EXERCISE GOAL:
Among these entries, count the lines containing the word "quad" and answer with only the number.

DATASET CONTENT:
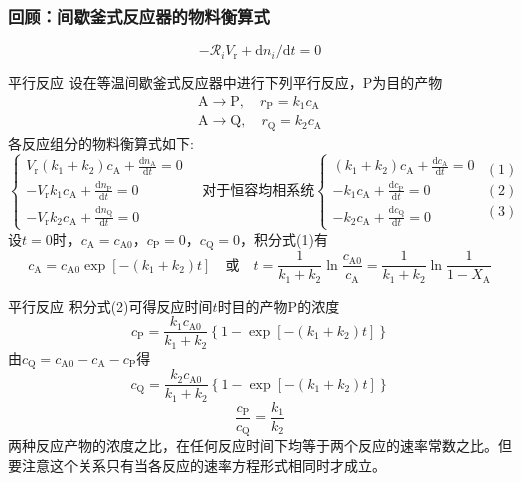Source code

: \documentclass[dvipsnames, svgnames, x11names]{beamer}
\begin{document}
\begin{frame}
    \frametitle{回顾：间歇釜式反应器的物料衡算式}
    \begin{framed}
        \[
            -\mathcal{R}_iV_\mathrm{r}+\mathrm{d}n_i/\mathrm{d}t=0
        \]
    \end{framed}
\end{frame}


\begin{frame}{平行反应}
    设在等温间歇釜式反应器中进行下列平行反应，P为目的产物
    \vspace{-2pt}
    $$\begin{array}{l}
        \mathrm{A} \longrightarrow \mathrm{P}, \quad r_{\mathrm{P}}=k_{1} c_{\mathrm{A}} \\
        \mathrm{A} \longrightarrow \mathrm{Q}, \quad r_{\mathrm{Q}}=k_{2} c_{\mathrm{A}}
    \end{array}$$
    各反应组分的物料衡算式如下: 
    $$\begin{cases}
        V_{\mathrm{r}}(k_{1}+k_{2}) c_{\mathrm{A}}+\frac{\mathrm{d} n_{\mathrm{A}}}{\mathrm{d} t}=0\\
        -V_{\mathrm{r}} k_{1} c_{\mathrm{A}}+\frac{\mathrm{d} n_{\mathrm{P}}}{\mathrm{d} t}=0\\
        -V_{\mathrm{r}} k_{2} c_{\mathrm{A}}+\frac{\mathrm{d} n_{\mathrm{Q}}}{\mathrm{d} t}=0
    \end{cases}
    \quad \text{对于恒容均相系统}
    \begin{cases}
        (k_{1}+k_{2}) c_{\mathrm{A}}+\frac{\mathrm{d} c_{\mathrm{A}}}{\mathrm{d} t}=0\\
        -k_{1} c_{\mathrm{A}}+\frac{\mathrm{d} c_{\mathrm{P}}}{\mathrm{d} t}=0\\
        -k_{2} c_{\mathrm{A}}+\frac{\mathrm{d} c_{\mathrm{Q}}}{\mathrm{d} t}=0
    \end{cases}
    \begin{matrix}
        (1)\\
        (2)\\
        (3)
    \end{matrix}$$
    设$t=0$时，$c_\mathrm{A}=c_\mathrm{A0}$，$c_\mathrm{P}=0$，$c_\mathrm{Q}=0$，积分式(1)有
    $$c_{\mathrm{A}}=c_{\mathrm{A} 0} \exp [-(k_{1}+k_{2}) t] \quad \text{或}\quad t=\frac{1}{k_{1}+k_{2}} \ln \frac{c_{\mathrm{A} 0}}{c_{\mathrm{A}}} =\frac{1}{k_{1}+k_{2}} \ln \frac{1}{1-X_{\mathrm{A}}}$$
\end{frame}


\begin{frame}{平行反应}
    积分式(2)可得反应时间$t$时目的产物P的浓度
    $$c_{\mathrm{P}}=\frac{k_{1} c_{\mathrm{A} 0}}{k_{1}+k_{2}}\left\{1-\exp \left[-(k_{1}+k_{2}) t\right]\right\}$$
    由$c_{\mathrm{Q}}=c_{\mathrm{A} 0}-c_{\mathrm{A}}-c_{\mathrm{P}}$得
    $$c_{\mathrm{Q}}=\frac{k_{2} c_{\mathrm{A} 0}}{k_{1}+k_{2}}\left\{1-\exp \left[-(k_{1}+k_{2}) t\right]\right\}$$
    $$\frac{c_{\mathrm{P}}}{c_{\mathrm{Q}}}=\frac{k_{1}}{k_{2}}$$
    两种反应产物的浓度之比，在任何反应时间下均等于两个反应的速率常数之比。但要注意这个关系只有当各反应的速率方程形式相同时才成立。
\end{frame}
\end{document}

--

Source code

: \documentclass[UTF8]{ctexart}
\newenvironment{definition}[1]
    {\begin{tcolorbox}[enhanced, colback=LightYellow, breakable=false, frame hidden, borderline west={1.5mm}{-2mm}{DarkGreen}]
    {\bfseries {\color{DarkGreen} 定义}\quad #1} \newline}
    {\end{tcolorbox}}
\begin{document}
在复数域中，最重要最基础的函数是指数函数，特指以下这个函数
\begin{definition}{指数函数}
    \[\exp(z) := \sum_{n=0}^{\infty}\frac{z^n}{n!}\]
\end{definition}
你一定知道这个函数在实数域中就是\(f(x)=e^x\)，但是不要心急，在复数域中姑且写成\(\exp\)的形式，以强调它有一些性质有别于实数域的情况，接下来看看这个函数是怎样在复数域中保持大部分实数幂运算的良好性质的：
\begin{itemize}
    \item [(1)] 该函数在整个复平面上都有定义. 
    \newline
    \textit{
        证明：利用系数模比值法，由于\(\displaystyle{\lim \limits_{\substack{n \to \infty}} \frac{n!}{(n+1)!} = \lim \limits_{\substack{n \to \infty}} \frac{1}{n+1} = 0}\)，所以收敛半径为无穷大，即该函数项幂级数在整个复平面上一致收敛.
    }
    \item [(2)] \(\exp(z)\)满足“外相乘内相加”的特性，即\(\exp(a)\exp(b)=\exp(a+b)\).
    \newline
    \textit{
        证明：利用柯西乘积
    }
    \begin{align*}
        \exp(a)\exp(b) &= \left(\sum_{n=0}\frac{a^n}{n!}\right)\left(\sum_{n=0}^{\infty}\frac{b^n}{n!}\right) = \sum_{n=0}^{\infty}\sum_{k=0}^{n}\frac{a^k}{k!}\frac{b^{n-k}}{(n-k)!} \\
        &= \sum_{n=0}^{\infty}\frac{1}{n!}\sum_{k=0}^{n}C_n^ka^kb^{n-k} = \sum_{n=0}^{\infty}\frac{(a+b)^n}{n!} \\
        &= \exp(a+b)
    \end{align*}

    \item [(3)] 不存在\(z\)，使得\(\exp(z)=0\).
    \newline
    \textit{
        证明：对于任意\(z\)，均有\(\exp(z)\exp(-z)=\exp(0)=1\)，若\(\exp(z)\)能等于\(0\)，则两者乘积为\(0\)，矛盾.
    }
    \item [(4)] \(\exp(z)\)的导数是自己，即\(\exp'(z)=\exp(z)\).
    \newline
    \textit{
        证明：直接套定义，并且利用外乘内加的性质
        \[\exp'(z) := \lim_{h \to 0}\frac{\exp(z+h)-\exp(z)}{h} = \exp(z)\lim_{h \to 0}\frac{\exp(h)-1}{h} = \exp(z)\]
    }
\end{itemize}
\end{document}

...

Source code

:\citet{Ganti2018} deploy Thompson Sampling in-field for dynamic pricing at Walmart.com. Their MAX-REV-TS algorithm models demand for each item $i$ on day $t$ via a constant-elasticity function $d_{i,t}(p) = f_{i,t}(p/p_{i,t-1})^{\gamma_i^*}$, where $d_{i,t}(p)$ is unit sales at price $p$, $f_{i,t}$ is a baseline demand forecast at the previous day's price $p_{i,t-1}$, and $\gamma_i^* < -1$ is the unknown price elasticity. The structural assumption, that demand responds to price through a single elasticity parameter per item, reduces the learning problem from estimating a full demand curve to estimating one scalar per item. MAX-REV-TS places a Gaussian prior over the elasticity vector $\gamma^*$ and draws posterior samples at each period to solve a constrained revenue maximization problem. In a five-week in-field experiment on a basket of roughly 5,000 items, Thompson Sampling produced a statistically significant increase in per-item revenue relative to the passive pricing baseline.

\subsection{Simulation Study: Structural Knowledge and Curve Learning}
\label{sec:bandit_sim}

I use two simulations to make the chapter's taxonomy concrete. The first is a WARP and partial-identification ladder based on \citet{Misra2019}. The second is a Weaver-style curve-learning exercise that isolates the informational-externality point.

EXERCISE ANSWER:
5